▶ **EXERCISE REQUIREMENTS**
Copy out every line from the records that includes "concurrency".

(Collected data)
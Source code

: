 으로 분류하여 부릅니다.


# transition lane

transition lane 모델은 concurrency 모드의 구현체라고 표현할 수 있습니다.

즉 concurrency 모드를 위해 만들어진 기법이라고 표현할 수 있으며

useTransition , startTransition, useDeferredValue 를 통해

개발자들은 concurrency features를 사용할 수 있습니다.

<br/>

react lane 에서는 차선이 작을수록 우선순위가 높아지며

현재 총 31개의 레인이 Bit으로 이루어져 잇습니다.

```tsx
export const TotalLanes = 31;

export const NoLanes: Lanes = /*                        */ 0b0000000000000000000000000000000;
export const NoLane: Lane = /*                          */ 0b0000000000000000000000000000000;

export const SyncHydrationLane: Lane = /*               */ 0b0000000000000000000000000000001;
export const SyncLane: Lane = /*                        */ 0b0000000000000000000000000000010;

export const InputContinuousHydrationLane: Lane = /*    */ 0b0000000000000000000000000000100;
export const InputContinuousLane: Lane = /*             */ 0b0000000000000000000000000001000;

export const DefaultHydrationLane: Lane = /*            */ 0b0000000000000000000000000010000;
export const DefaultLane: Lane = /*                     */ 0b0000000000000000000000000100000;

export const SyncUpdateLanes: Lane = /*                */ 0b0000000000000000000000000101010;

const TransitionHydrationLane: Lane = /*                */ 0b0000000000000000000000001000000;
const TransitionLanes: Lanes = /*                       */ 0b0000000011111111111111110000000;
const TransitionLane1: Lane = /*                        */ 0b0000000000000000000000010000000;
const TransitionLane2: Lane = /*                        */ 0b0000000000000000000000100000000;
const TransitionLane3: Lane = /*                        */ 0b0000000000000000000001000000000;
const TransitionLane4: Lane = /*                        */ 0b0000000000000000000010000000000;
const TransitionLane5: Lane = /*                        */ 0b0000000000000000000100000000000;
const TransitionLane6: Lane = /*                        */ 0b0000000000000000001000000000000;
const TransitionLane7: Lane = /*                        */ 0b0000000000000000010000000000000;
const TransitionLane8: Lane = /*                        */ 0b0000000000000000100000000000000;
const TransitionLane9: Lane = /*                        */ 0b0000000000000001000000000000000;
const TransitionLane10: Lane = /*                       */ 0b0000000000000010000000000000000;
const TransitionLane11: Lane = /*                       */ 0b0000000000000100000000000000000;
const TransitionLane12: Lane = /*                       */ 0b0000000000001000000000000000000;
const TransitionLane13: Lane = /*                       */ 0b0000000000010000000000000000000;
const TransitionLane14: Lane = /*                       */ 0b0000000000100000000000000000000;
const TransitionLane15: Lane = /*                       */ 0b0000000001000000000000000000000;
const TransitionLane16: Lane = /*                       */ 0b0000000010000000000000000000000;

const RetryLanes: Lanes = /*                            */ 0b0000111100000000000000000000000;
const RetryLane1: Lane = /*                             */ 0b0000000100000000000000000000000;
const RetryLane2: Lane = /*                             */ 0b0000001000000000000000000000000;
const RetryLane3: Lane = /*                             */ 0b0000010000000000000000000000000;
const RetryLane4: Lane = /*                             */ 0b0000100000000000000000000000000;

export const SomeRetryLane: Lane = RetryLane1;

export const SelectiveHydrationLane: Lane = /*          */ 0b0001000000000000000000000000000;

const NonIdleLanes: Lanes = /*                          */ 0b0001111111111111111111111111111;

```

▶ **RESPONSE BOX**
transition lane 모델은 concurrency 모드의 구현체라고 표현할 수 있습니다.
즉 concurrency 모드를 위해 만들어진 기법이라고 표현할 수 있으며
개발자들은 concurrency features를 사용할 수 있습니다.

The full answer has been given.